Plan to debate
I once contacted the host of a podcast to see if I could do a story about Cairns. The response was "No - we only talk about cities". I was stunned.
The city-region divide is increasingly real, as we saw in the 2019 Federal Election. Cities - for policy makers and politicians - are where millions of people live, rather than 200,000 people live. This is a concern and a challenge for places like Townsville, Cairns, Darwin and Hobart all with 170,000 to 200,000 people, and also places like Bundaberg, Gladstone, Mackay, Rockhampton with populations of 40,000 to 80,000.
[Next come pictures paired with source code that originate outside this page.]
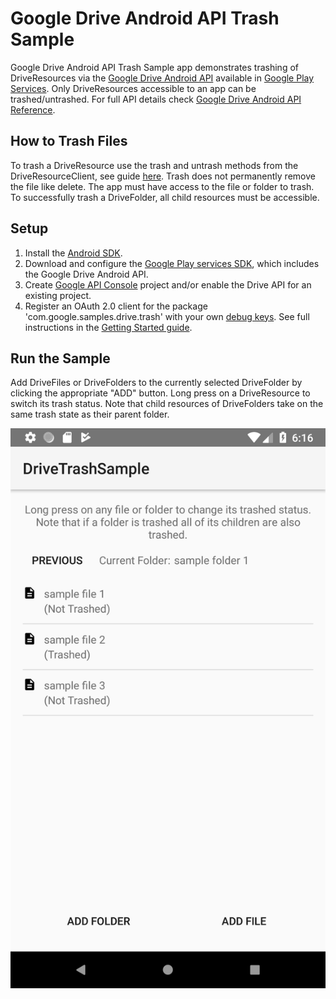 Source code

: # Google Drive Android API Trash Sample

Google Drive Android API Trash Sample app demonstrates trashing of
DriveResources via the [Google Drive Android API](https://developers.google.com/drive/android/intro)
available in [Google Play Services](http://developer.android.com/google/play-services).
Only DriveResources accessible to an app can be trashed/untrashed. For full API details check
[Google Drive Android API Reference](https://developer.android.com/reference/com/google/android/gms/drive/package-summary.html).

## How to Trash Files

To trash a DriveResource use the trash and untrash methods from the
DriveResourceClient, see guide [here](https://developers.google.com/drive/android/trash).
Trash does not permanently remove the file like delete. The app must have
access to the file or folder to trash. To successfully trash a DriveFolder,
all child resources must be accessible.

## Setup

1. Install the [Android SDK](https://developer.android.com/sdk/index.html).
1. Download and configure the
[Google Play services SDK](https://developer.android.com/google/play-services/setup.html),
which includes the Google Drive Android API.
1. Create [Google API Console](https://console.developers.google.com/projectselector/apis/dashboard)
project and/or enable the Drive API for an existing project.
1. Register an OAuth 2.0 client for the package 'com.google.samples.drive.trash'
with your own [debug keys](https://developers.google.com/drive/android/auth).
See full instructions in the [Getting Started guide](https://developers.google.com/drive/android/get-started).

## Run the Sample

Add DriveFiles or DriveFolders to the currently selected DriveFolder by
clicking the appropriate "ADD" button. Long press on a DriveResource to switch
its trash status. Note that child resources of DriveFolders take on the same
trash state as their parent folder.

![Folder View](images/trash_folder.png)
Cairns will have another 300,000 people within 30 years. This will require additional housing, stadiums and performing arts centres, new dams, and new sewerage treatment plants. Significantly, if you think parking is bad now, we are not going to be able to fit the cars for 300,000 more people into our existing road network. Public transport will need to be retrofitted into the urban footprint.
All great cities have public transport, going back to before the car. In contrast, regional towns and cities have little to no public transport and getting this right is going to hurt, and we are going to need to be open-minded.
The questions for us, the citizens, the commuters, the business owners, families - are we ready and informed enough to participate in the discussion that shapes the city our kids will live and work in? Do we know what we need to ensure that the lifestyle we value today is better - or at least no worse - for the people of Cairns in 30 years’ time? How do we ensure that we move beyond just another ‘study or report’ and get development on the ground that reflects and builds upon our local preferences and capabilities?
The current situation has galvanised my drive to ensure that we understand planning and that we can participate in the planning process. Inspired to rally against mediocracy, let’s have the conversation #mediocrecity.
As Dr Seuss wrote: “Unless someone like you cares a whole awful lot, nothing is going to get better. It’s not.”